È con un gioco di parole, “Estiamo al fresco“, che l’associazione Linea Rosa di Ravenna ha scelto di far passare dietro le sbarre del carcere di Forlì le pagine della letteratura. L’ha fatto con un progetto che rende quelle pagine vive, restituendo loro il corpo degli scrittori che le hanno create. L’iniziativa è nata a seguito di una serie di laboratori nella sezione femminile della casa circondariale. Dapprima le detenute hanno imparato i trucchi della sartoria, confezionando abiti per sfilate tenutesi dentro e fuori dal carcere, poi hanno iniziato a catalogare i libri presenti nella struttura, a dar vita a gruppi di lettura e momenti di conversazione su testi e scrittori, insieme alle volontarie di Linea Rosa.

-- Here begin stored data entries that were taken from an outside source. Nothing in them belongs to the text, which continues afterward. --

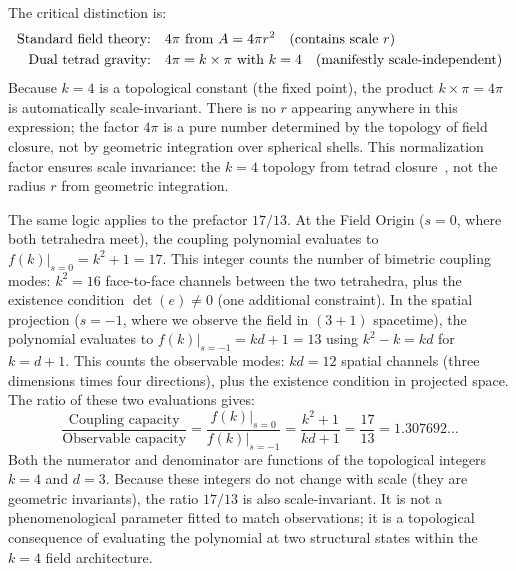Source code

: \documentclass[aps,prd,preprint,superscriptaddress,showpacs,preprintnumbers,amsmath,amssymb,nofootinbib]{revtex4-2}
\begin{document}
The critical distinction is:
\begin{align}
\text{Standard field theory:} \quad & 4\pi \text{ from } A = 4\pi r^2 \quad \text{(contains scale } r\text{)} \notag \\
\text{Dual tetrad gravity:} \quad & 4\pi = k \times \pi \text{ with } k=4 \quad \text{(manifestly scale-independent)}
\label{eq:4pi-distinction}
\end{align}
Because $k=4$ is a topological constant (the fixed point), the product $k\times\pi = 4\pi$ is automatically scale-invariant. There is no $r$ appearing anywhere in this expression; the factor $4\pi$ is a pure number determined by the topology of field closure, not by geometric integration over spherical shells. This normalization factor ensures scale invariance: the $k=4$ topology from tetrad closure~\cite{mtw1973,wald1984}, not the radius $r$ from geometric integration.

The same logic applies to the prefactor $17/13$. At the Field Origin ($s=0$, where both tetrahedra meet), the coupling polynomial evaluates to $f(k)|_{s=0} = k^2 + 1 = 17$. This integer counts the number of bimetric coupling modes: $k^2 = 16$ face-to-face channels between the two tetrahedra, plus the existence condition $\det(e) \neq 0$ (one additional constraint). In the spatial projection ($s=-1$, where we observe the field in $(3+1)$ spacetime), the polynomial evaluates to $f(k)|_{s=-1} = kd+1 = 13$ using $k^2 - k = kd$ for $k = d+1$. This counts the observable modes: $kd = 12$ spatial channels (three dimensions times four directions), plus the existence condition in projected space. The ratio of these two evaluations gives:
\begin{equation}
\frac{\text{Coupling capacity}}{\text{Observable capacity}}
= \frac{f(k)|_{s=0}}{f(k)|_{s=-1}}
= \frac{k^2+1}{kd+1}
= \frac{17}{13}
= 1.307692\ldots
\label{eq:coupling-ratio}
\end{equation}
Both the numerator and denominator are functions of the topological integers $k=4$ and $d=3$. Because these integers do not change with scale (they are geometric invariants), the ratio $17/13$ is also scale-invariant. It is not a phenomenological parameter fitted to match observations; it is a topological consequence of evaluating the polynomial at two structural states within the $k=4$ field architecture.
\end{document}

In quel momento si è sviluppato un amore per la pagina scritta, che le ha portate a richiedere un incontro con gli autori dei libri letti.

Ce l’hanno fatta le donne del carcere, un po’ più di una decina, a esaudire il loro sogno. Ci sono riuscite durante il periodo estivo, forse il più difficile, in quanto i corsi e le iniziative consueti sono sospesi. Grazie al consenso del direttore Palma Mercurio si sono potute confrontare, assieme a 20 detenuti della sezione maschile, con Eraldo Baldini. Le donne avevano letto i suoi romanzi “Gotico rurale” e “L’uomo nero e la bicicletta blu”.

Durante l’incontro -racconta Alessandra Bagnara presidente di Linea Rosa– “alcune di loro hanno ripreso passi dei libri dello scrittore di Russi (Ra), sottolineando quanto la scrittura le avesse portate a immedesimarsi nella situazione narrata. ‘Ci sembrava di sentire le cicale che cantavano -dicevano- o di mangiare per davvero una fetta di cocomero’”.

“Il fatto che al gruppo di discussione abbiano partecipato sia uomini che donne -prosegue Bagnara- ha rappresentato un’occasione di confronto preziosa che non capita spesso. Molti detenuti scrivono: tengono diari, e inviano lettere cartacee. La scrittura è un metodo catartico dei momenti di tristezza. Un detenuto, esprimendo la difficoltà dei più di tradurre le emozioni in parola scritta ha detto: ‘Ho tutto un mondo che mi gira in testa ma poi fatico ad esprimerlo”. E allora Baldini ha consigliato a tutti di provare a scriverlo in terza persona, servendosi di un soggetto di fantasia”.

Lo scrittore romagnolo ha preferito non rilasciare dichiarazioni perché ritiene di aver compiuto “un gesto semplice, da cittadino comune”. Rispetto va al suo pudore e all’umiltà dei giusti. Ciò che ha detto alle persone incontrate alla casa circondariale emerge sempre dal racconto di Bagnara che ha messo in luce come Baldini si sia raccontato prima di tutto come uomo, ritornando nella memoria a quel giorno in cui, stanco di timbrare il cartellino aziendale, mollò tutto per seguire la sua passione per la scrittura. La storia di un uomo, come tanti, che si è reinventato nel lavoro paziente e artigianale dello scrivere non può essere stata percepita che come una metafora di speranza e positività dagli ascoltatori. Nessuna lezione ex catedra dunque ma un confronto tra esseri umani, orizzontale, che ha permesso a molti detenuti di sentirsi a loro agio, in un’atmosfera empatica che li ha spinti a parlare del proprio vissuto e delle proprie emozioni.

“L’incontro si è tenuto in un clima di apertura e solarità -ha sottolineato Bagnara- tanto che i presenti hanno espresso la loro volontà di continuare con il progetto, per non fossilizzarsi, per tenersi vivi e aumentare la loro cultura”. Per ora è in programma solo un secondo appuntamento, a settembre, con Marco Viroli. Per questa iniziativa, come per la precedente, Linea Rosa conta sulla collaborazione con le donne del Lions club di Forlì-Cesena. E se Baldini ha regalato ai suoi uditori l’evasione mentale di un pomeriggio in compagnia della narrativa, Viroli, noto soprattutto per le sue raccolte poetiche, sposterà l’attenzione degli interlocutori sulla storia: l’autore del libro “Caterina Sforza leonessa di Romagna”, spiegherà loro i segreti della rocca di Ravaldino che un tempo fu dimora di potenti e baluardo difensivo. La stessa rocca oggi è il carcere dove sono rinchiusi, una prigione che grazie alla letteratura li affligge un poco meno.